Assignment:
Check each line of the listing below for the string "definition", and give only how many lines hold it.

Listed records:
Start of Block

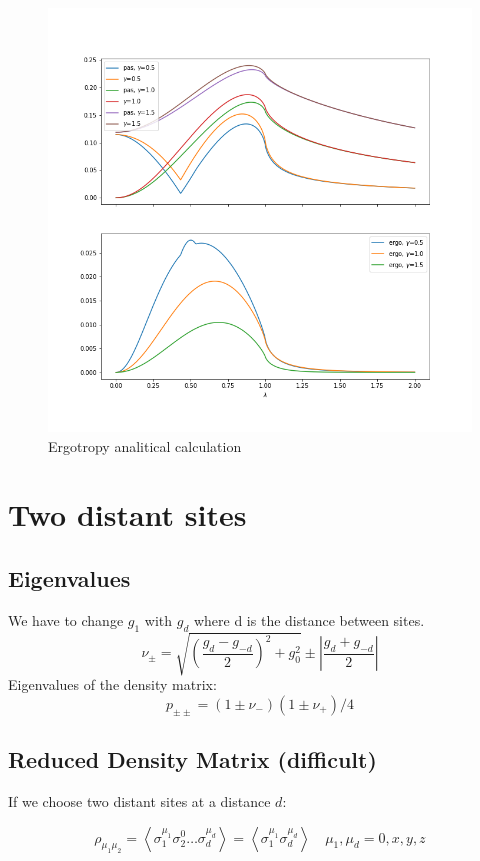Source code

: \documentclass[12pt,a4paper]{book}
\theoremstyle{definition}
\begin{document}
\begin{figure}[h]
	\centering
	\includegraphics[width=0.7\linewidth]{graphs/Ergotheo_2sites}
	\caption{Ergotropy analitical calculation}
	\label{fig:ergotheo2sites}
\end{figure}

\clearpage
\section{Two distant sites}

\subsection{Eigenvalues}
We have to change $g_1$ with $g_d$ where d is the distance between sites. \cite{PhysRevA.78.052302}
\begin{equation}
	\nu_{\pm}=\sqrt{\left(\frac{g_{d}-g_{-d}}{2}\right)^{2}+g_{0}^{2}} \pm \left| \frac{g_{d}+g_{-d}}{2} \right|
\end{equation}
Eigenvalues of the density matrix:
\begin{equation}
	p_{\pm \pm } =(1 \pm \nu_-)(1 \pm \nu_+)/4
\end{equation}

\subsection{Reduced Density Matrix (difficult)}
If we choose two distant sites at a distance $d$:

\begin{equation}\label{eq:2distantsitespauli}
	\rho_{\mu_{1}  \mu_{2}}=\left\langle\sigma_{1}^{\mu_{1}}  \sigma_{2}^{0} \dots \sigma_{d}^{\mu_{d}}\right\rangle=\left\langle\sigma_{1}^{\mu_{1}}  \sigma_{d}^{\mu_{d}}\right\rangle \quad \mu_{1},\mu_{d}=0, x, y, z
\end{equation}
\end{document}
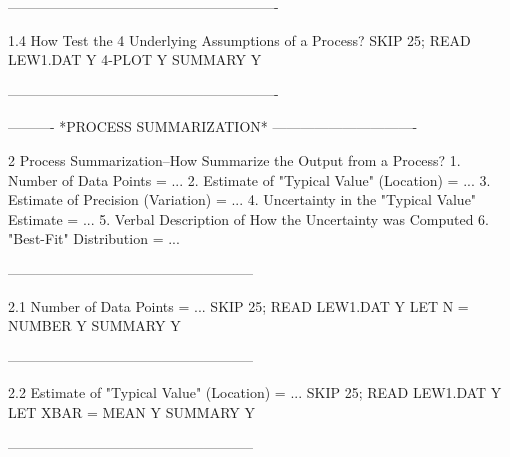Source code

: ----------------------------------------------------------
 
1.4
How Test the 4 Underlying Assumptions of a Process?
      SKIP 25; READ LEW1.DAT Y
      4-PLOT Y
      SUMMARY Y
 
----------------------------------------------------------
 
 
 
 
 
 
 
 
 
 
 
 
 
 
 
 
 
 
 
 
 
 
 
 
 
 
 
 
 
 
 
 
 
 
 
 
 
 
 
 
 
 
 
 
 
 
 
 
 
 
 
 
 
 
 
 
 
----------  *PROCESS SUMMARIZATION*  -------------------------------
 
2
Process Summarization--How Summarize the Output from a Process?
   1. Number of Data Points = ...
   2. Estimate of "Typical Value" (Location) = ...
   3. Estimate of Precision (Variation) = ...
   4. Uncertainty in the "Typical Value" Estimate = ...
   5. Verbal Description of How the Uncertainty was Computed
   6. "Best-Fit" Distribution = ...
 
-----------------------------------------------------
 
2.1
Number of Data Points = ...
      SKIP 25; READ LEW1.DAT Y
      LET N = NUMBER Y
      SUMMARY Y
 
-----------------------------------------------------
 
2.2
Estimate of "Typical Value" (Location) = ...
      SKIP 25; READ LEW1.DAT Y
      LET XBAR = MEAN Y
      SUMMARY Y
 
-----------------------------------------------------
 
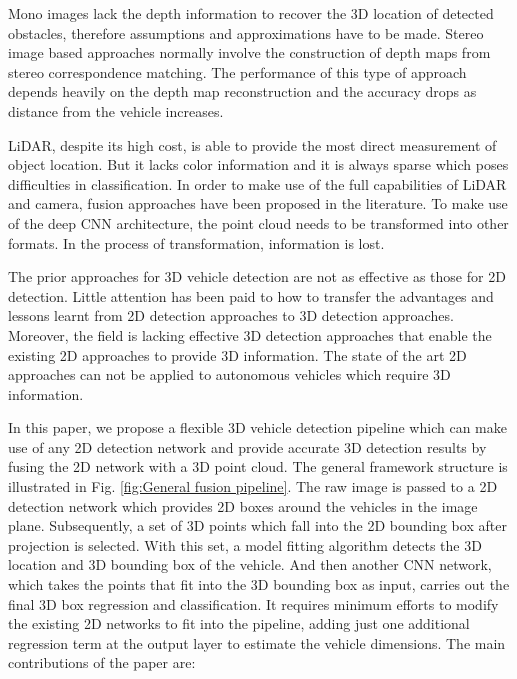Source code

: \documentclass[letterpaper, 10 pt, conference]{ieeeconf}  \usepackage[
\begin{document}
Mono images lack the depth information to recover the 3D location of detected obstacles, therefore assumptions and approximations have to be made. Stereo image based approaches normally involve the construction of depth maps from stereo correspondence matching. The performance of this type of approach depends heavily on the depth map reconstruction and the accuracy drops as distance from the vehicle increases.

LiDAR, despite its high cost, is able to provide the most direct measurement of object location. But it lacks color information and it is always sparse which poses difficulties in classification. In order to make use of the full capabilities of LiDAR and camera, fusion approaches have been proposed in the literature. To make use of the deep CNN architecture, the point cloud needs to be transformed into other formats. In the process of transformation, information is lost.













The prior approaches for 3D vehicle detection are not as effective as those for 2D detection. Little attention has been paid to how to transfer the advantages and lessons learnt from 2D detection approaches to 3D detection approaches. Moreover, the field is lacking effective 3D detection approaches that enable the existing 2D approaches to provide 3D information. The state of the art 2D approaches can not be applied to autonomous vehicles which require 3D information.

In this paper, we propose a flexible 3D vehicle detection pipeline which can make use of any 2D detection network and provide accurate 3D detection results by fusing the 2D network with a 3D point cloud. The general framework structure is illustrated in Fig. \ref{fig:General fusion pipeline}. The raw image is passed to a 2D detection network which provides 2D boxes around the vehicles in the image plane. Subsequently, a set of 3D points which fall into the 2D bounding box after projection is selected.  With this set, a model fitting algorithm detects the 3D location and 3D bounding box of the vehicle. And then another CNN network, which takes the points that fit into the 3D bounding box as input, carries out the final 3D box regression and classification. It requires minimum efforts to modify the existing 2D networks to fit into the pipeline, adding just one additional regression term at the output layer to estimate the vehicle dimensions. The main contributions of the paper are:
\end{document}
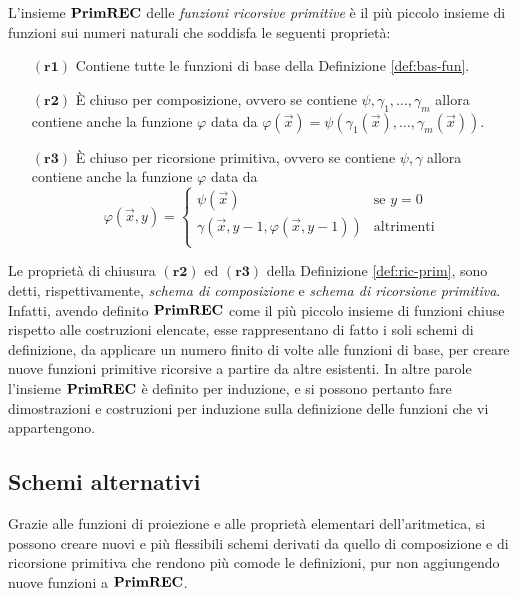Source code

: \documentclass[runningheads,a4paper]{llncs}
\begin{document}
\begin{definition}\label{def:ric-prim}
L'insieme $\mathbf{PrimREC}$ delle \emph{funzioni ricorsive primitive} \`{e}  il pi\`{u} piccolo insieme di funzioni sui numeri naturali che soddisfa le seguenti propriet\`{a}:
\begin{itemize}
\item[$(\mathbf{r1})$] Contiene tutte le funzioni di base della Definizione \ref{def:bas-fun}.
\item[$(\mathbf{r2})$] \`{E} chiuso per composizione, ovvero se contiene $\psi,\gamma_1,\ldots,\gamma_m$ allora contiene anche la funzione $\varphi$ data da $\varphi(\vec x) = \psi(\gamma_1(\vec x),\ldots,\gamma_m(\vec x))$.
\item[$(\mathbf{r3})$] \`{E} chiuso per ricorsione primitiva, ovvero se contiene $\psi,\gamma$ allora contiene anche la funzione $\varphi$ data da 
$$
\varphi(\vec x,y) = 
\begin{cases}
\psi(\vec x) & \mbox{se } y = 0 \\
\gamma(\vec x,y-1,\varphi(\vec x,y-1)) & \mbox{altrimenti} \\
\end{cases}
$$
\end{itemize}
\end{definition}

Le propriet\`{a} di chiusura $(\mathbf{r2})$ ed $(\mathbf{r3})$ della Definizione \ref{def:ric-prim}, sono detti, rispettivamente, \emph{schema di composizione} e \emph{schema di ricorsione primitiva}. Infatti, avendo definito $\mathbf{PrimREC}$ come il pi\`{u} piccolo insieme di funzioni chiuse rispetto alle costruzioni elencate, esse rappresentano di fatto i soli schemi di definizione, da applicare un numero finito di volte alle funzioni di base, per creare nuove funzioni primitive ricorsive a partire da altre esistenti. In altre parole l'insieme $\mathbf{PrimREC}$ \`{e} definito per induzione, e si possono pertanto fare dimostrazioni e costruzioni per induzione sulla definizione delle funzioni che vi appartengono.

\subsection{Schemi alternativi}

Grazie alle funzioni di proiezione e alle propriet\`{a} elementari dell'aritmetica, si possono creare nuovi e pi\`{u} flessibili schemi derivati da quello di composizione e di ricorsione primitiva che rendono pi\`{u} comode le definizioni, pur non aggiungendo nuove funzioni a $\mathbf{PrimREC}$.
\end{document}
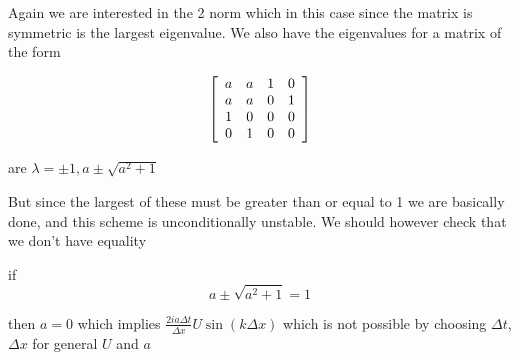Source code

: \documentclass[12pt]{article}
\begin{document}
Again we are interested in the 2 norm which in this case since the matrix is symmetric is the largest eigenvalue. We also have the eigenvalues for a matrix of the form

\[\left[\begin{array}{c c c c}
a &a& 1 & 0 \\
a & a & 0 & 1 \\
1&0&0&0 \\
0&1&0&0 \\
\end{array} \right]\]

are $\lambda = \pm 1 , a \pm \sqrt{a^2 + 1}$

But since the largest of these must be greater than or equal to 1 we are basically done, and this scheme is unconditionally unstable. We should however check that we don't have equality

if
\[ a \pm \sqrt{a^2 + 1} = 1\]

then $a = 0$
which implies $\frac{2ia\Delta t}{\Delta x}U\sin\left(k\Delta x\right)$ which is not possible by choosing $\Delta t$, $\Delta x$ for general $U$ and $a$
 
\end{document}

End of Block

Task result:
3